The electric field vector $E_{1A}$ at A due to the positive charge $q_1$ points towards the right and has a magnitude
$E_{1A} =\large\frac{(9 \times 10^9 Nm^2 C^{-2} ) \times (10^{-8} \;C)}{(0.05 \;m)^2}$
$\qquad= 3.6 \times 10^4 N C^{-1}$
The electric field vector $E_{2A}$ at A due to the negative charge $q_2$ points towards the right and has the same magnitude.

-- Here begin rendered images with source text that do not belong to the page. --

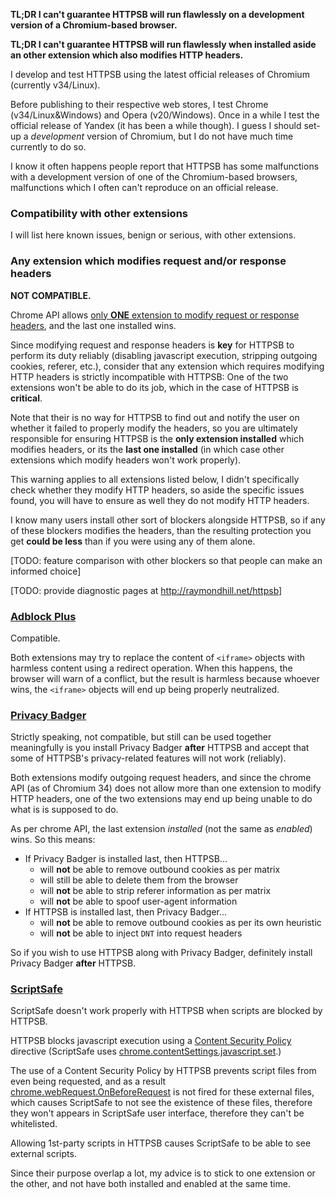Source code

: **TL;DR I can't guarantee HTTPSB will run flawlessly on a development version of a Chromium-based browser.**

**TL;DR I can't guarantee HTTPSB will run flawlessly when installed aside an other extension which also modifies HTTP headers.**

I develop and test HTTPSB using the latest official releases of Chromium (currently v34/Linux).

Before publishing to their respective web stores, I test Chrome (v34/Linux&Windows) and Opera (v20/Windows). Once in a while I test the official release of Yandex (it has been a while though). I guess I should set-up a _development_ version of Chromium, but I do not have much time currently to do so.

I know it often happens people report that HTTPSB has some malfunctions with a development version of one of the Chromium-based browsers, malfunctions which I often can't reproduce on an official release.

### Compatibility with other extensions

I will list here known issues, benign or serious, with other extensions.

### Any extension which modifies request and/or response headers

**NOT COMPATIBLE.**

Chrome API allows [only **ONE** extension to modify request or response headers](https://developer.chrome.com/extensions/webRequest#implementation), and the last one installed wins.

Since modifying request and response headers is **key** for HTTPSB to perform its duty reliably (disabling javascript execution, stripping outgoing cookies, referer, etc.), consider that any extension which requires modifying HTTP headers is strictly incompatible with HTTPSB: One of the two extensions won't be able to do its job, which in the case of HTTPSB is **critical**.

Note that their is no way for HTTPSB to find out and notify the user on whether it failed to properly modify the headers, so you are ultimately responsible for ensuring HTTPSB is the **only extension installed** which modifies headers, or its the **last one installed** (in which case other extensions which modify headers won't work properly).

This warning applies to all extensions listed below, I didn't specifically check whether they modify HTTP headers, so aside the specific issues found, you will have to ensure as well they do not modify HTTP headers.

I know many users install other sort of blockers alongside HTTPSB, so if any of these blockers modifies the headers, than the resulting protection you get **could be less** than if you were using any of them alone.

[TODO: feature comparison with other blockers so that people can make an informed choice]

[TODO: provide diagnostic pages at <http://raymondhill.net/httpsb>]

### [Adblock Plus](https://chrome.google.com/webstore/detail/adblock-plus/cfhdojbkjhnklbpkdaibdccddilifddb)

Compatible.

Both extensions may try to replace the content of `<iframe>` objects with harmless content using a redirect operation. When this happens, the browser will warn of a conflict, but the result is harmless because whoever wins, the `<iframe>` objects will end up being properly neutralized.

### [Privacy Badger](https://www.eff.org/privacybadger)

Strictly speaking, not compatible, but still can be used together meaningfully is you install Privacy Badger **after** HTTPSB and accept that some of HTTPSB's privacy-related features will not work (reliably).

Both extensions modify outgoing request headers, and since the chrome API (as of Chromium 34) does not allow more than one extension to modify HTTP headers, one of the two extensions may end up being unable to do what is is supposed to do.

As per chrome API, the last extension _installed_ (not the same as _enabled_) wins. So this means:

- If Privacy Badger is installed last, then HTTPSB...
    - will **not** be able to remove outbound cookies as per matrix
    - will still be able to delete them from the browser
    - will **not** be able to strip referer information as per matrix
    - will **not** be able to spoof user-agent information
- If HTTPSB is installed last, then Privacy Badger...
    - will **not** be able to remove outbound cookies as per its own heuristic
    - will **not** be able to inject `DNT` into request headers

So if you wish to use HTTPSB along with Privacy Badger, definitely install Privacy Badger **after** HTTPSB.

### [ScriptSafe](https://chrome.google.com/webstore/detail/scriptsafe/oiigbmnaadbkfbmpbfijlflahbdbdgdf)

ScriptSafe doesn't work properly with HTTPSB when scripts are blocked by HTTPSB.

HTTPSB blocks javascript execution using a [Content Security Policy](https://en.wikipedia.org/wiki/Content_Security_Policy) directive (ScriptSafe uses [chrome.contentSettings.javascript.set](https://developer.chrome.com/extensions/contentSettings#property-javascript).)

The use of a Content Security Policy by HTTPSB prevents script files from even being requested, and as a result [chrome.webRequest.OnBeforeRequest](https://developer.chrome.com/extensions/webRequest#event-onBeforeRequest) is not fired for these external files, which causes ScriptSafe to not see the existence of these files, therefore they won't appears in ScriptSafe user interface, therefore they can't be whitelisted.

Allowing 1st-party scripts in HTTPSB causes ScriptSafe to be able to see external scripts.

Since their purpose overlap a lot, my advice is to stick to one extension or the other, and not have both installed and enabled at the same time.
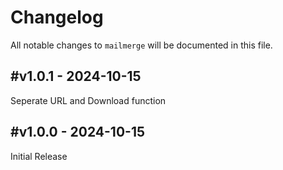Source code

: # Changelog

All notable changes to `mailmerge` will be documented in this file.

## #v1.0.1 - 2024-10-15

Seperate URL and Download function

## #v1.0.0 - 2024-10-15

Initial Release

Hence the magnitude of the total election field $E_A$ at A is
$E_A=E_{1A} +E_{2A}$
$\quad= 7.2 \times 10^4 \;NC^{-1}$
$E_A$ is directed towards the right.
The electric field vector $E_{1B}$ at B due to the positive charge $q_1$ points towards the left and has a magnitude
$E_{1B}= \large\frac{(9 \times 10^{9} Nm^2 C^{-2}) \times (10^{-8}C)}{(0.05m )^2 }$
$\qquad= 3.6 \times 10^4 NC^{-1}$
The electric field vector $E_{2B}$ at B due to the negative charge $q_2$ points towards the right and has a magnitude
$E_{2B}= \large\frac{(9 \times 10^{9} Nm^2 C^{-2}) \times (10^{-8}C)}{(0.15m )^2 }$
the magnitude of the total electric field B is
$E_B= E_{1B} -E_{2B} =3.2 \times 10^4 \;N C^{-1}$
$E_B$ is directed towards the left.
The magnitude of each electric field vector at point C, due to charge $q_1$ and $q_2$ is
$E_{1C} =E_{2C} = \large\frac{(9 \times 10^{9} NM^2 C^{-2} ) \times (10 ^{-8} C)}{(0.10)^2}$
$\qquad = 9 \times 10^3 NC^{-1}$
The directions in which these two vectors point are indicated in the above. The resultant of these two vectors is
$E_c=E_1 \cos \large\frac{\pi}{3} + E_2 \cos \large\frac{\pi}{3}$$=9 \times 10^3 NC^{-1}$
$E_c$ points towards the right.